On Sun, 27 Jun 2021 00:13:17 +0900
Tetsuo Handa <[email protected]> wrote:

> On 2021/06/26 23:18, Steven Rostedt wrote:
> > On Sat, 26 Jun 2021 22:58:45 +0900
> > Tetsuo Handa <[email protected]> wrote:
> >
> >> syzbot is hitting WARN_ON_ONCE() at tracepoint_add_func() [1], but
> >> func_add() returning -EEXIST and func_remove() returning -ENOENT are
> >> not kernel bugs that can justify crashing the system.
> >
> > There should be no path that registers a tracepoint twice. That's a bug
> > in the kernel.

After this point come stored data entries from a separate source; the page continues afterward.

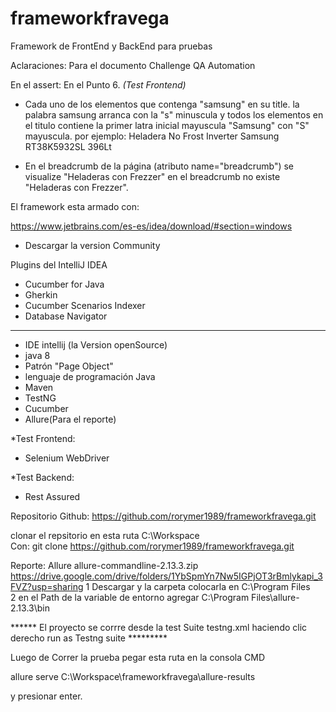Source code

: # frameworkfravega
Framework de FrontEnd  y BackEnd para pruebas


Aclaraciones:
Para el documento Challenge QA Automation

En el assert: En el Punto 6.
*(Test Frontend)*
- Cada uno de los elementos que contenga "samsung" en su title.
la palabra samsung arranca con la "s" minuscula y todos los elementos en 
el titulo contiene la primer latra inicial mayuscula "Samsung" con "S" mayuscula.
por ejemplo: Heladera No Frost Inverter Samsung RT38K5932SL 396Lt

- En el breadcrumb de la página (atributo name="breadcrumb") se visualize "Heladeras con Frezzer"
 en el breadcrumb no existe "Heladeras con Frezzer".



El framework esta armado con:

https://www.jetbrains.com/es-es/idea/download/#section=windows
- Descargar la version Community

Plugins del IntelliJ IDEA 
- Cucumber for Java
- Gherkin
- Cucumber Scenarios Indexer
- Database Navigator
**************************************************************
- IDE intellij (la Version openSource)
- java 8
- Patrón "Page Object"
- lenguaje de programación Java 
- Maven
- TestNG
- Cucumber
- Allure(Para el reporte)

*Test Frontend:
- Selenium WebDriver

*Test Backend:
- Rest Assured


Repositorio Github: https://github.com/rorymer1989/frameworkfravega.git

clonar el repsitorio en esta ruta
C:\Workspace\
Con:
 git clone https://github.com/rorymer1989/frameworkfravega.git

Reporte: Allure
allure-commandline-2.13.3.zip
https://drive.google.com/drive/folders/1YbSpmYn7Nw5IGPjOT3rBmlykapi_3FVZ?usp=sharing
1 Descargar y la carpeta colocarla en C:\Program Files\
2 en el Path de la variable de entorno agregar C:\Program Files\allure-2.13.3\bin

****** El proyecto se corrre desde la  test Suite testng.xml haciendo clic derecho run as Testng suite *********

Luego de Correr la prueba pegar esta ruta en la consola CMD

allure serve C:\Workspace\frameworkfravega\allure-results

y presionar enter.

Looking at the link below, I see the backtrace:
> >
> > Call Trace:
> > tracepoint_probe_register_prio kernel/tracepoint.c:369 [inline]
> > tracepoint_probe_register+0x9c/0xe0 kernel/tracepoint.c:389
> > __bpf_probe_register kernel/trace/bpf_trace.c:2154 [inline]
> > bpf_probe_register+0x15a/0x1c0 kernel/trace/bpf_trace.c:2159
> > bpf_raw_tracepoint_open+0x34a/0x720 kernel/bpf/syscall.c:2878
> > __do_sys_bpf+0x2586/0x4f40 kernel/bpf/syscall.c:4435
> > do_syscall_64+0x3a/0xb0 arch/x86/entry/common.c:47
> >
> > So BPF is allowing the user to register the same tracepoint more than
> > once? That looks to be a bug in the BPF code where it shouldn't be
> > allowing user space to register the same tracepoint multiple times.
>
> I didn't catch your question.
>
> (1) func_add() can reject an attempt to add same tracepoint multiple times
> by returning -EINVAL to the caller.
> (2) But tracepoint_add_func() (the caller of func_add()) is calling WARN_ON_ONCE()
> if func_add() returned -EINVAL.

That's because (before BPF) there's no place in the kernel that tries
to register the same tracepoint multiple times, and was considered a
bug if it happened, because there's no ref counters to deal with adding
them multiple times.

If the tracepoint is already registered (with the given function and
data), then something likely went wrong.

> (3) And tracepoint_add_func() is triggerable via request from userspace.

Only via BPF correct?

I'm not sure how it works, but can't BPF catch that it is registering
the same tracepoint again?

We could add this patch, but then we need to add the WARN_ON_ONCE() to
all the other callers, because for the other callers it's a bug if the
tracepoint was registered twice with the same callback and data.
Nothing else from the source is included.